- Interactive map of Jones Valley
- Coordinates: 34°34′57″N 86°33′21″W﻿ / ﻿34.5825914°N 86.5558243°W
- Country: United States
- State: Alabama
- County: Madison
- Elevation: 560 ft (170 m)
- Time zone: UTC-6 (Central (CST))
- • Summer (DST): UTC-5 (CDT)
- ZIP code: 35801-35802
- Area code: 256
- GNIS feature ID: 121029

= Jones Valley, Huntsville =

Jones Valley is an urbanized valley and region of Huntsville, Alabama. The community is bordered by Monte Sano Mountain and Green Mountain to the east and Waltons Mountain to the west.

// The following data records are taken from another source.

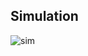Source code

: ## Simulation

![sim](https://user-images.githubusercontent.com/101192229/168405098-985679eb-b827-4991-a67a-ff63c76197b7.PNG)
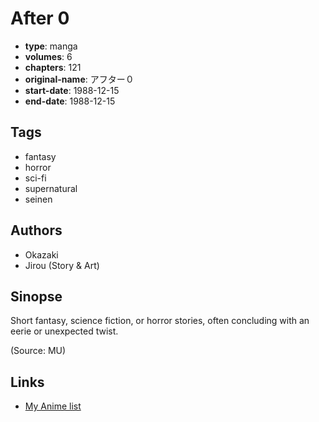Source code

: # After 0

-   **type**: manga
-   **volumes**: 6
-   **chapters**: 121
-   **original-name**: アフター０
-   **start-date**: 1988-12-15
-   **end-date**: 1988-12-15

## Tags

-   fantasy
-   horror
-   sci-fi
-   supernatural
-   seinen

## Authors

-   Okazaki
-   Jirou (Story & Art)

## Sinopse

Short fantasy, science fiction, or horror stories, often concluding with an eerie or unexpected twist.

(Source: MU)

## Links

-   [My Anime list](https://myanimelist.net/manga/101363/After_0)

Jones Valley houses a variety of homes, ranging from mid-century houses to mountaintop estates. A park called Jones Farm Park
sits adjacent to Carl T. Jones Drive. It contains miles of walking trails and two ponds. The Ledges, a private golf club and gated community, is also located in Jones Valley.

== History ==
The area was founded by Carl T. Jones, who purchased a 2,500 acre farm in 1939. Although much of that land has been developed, 33 acres have been preserved and opened to the public as the Jones Farm Park. The park contains two ponds, a pavilion, and a system of paved walking trails.

== Education ==
Huntsville City Schools oversees the seven public schools located in the area. Jones Valley contains three schools that serve grades K-5 (Jones Valley Elementary, Chaffee Elementary, and Weatherly Heights Elementary), one school that serves grades K-8 (Whitesburg School), one middle school that serves grades 6-8 (Huntsville Junior High), and one high school that serves grades 9-12 (Virgil I. Grissom High). There are also several private schools in the area. Randolph is a college preparatory school that serves grades K-12. Others include Whitesburg Christian Academy and Holy Spirit School.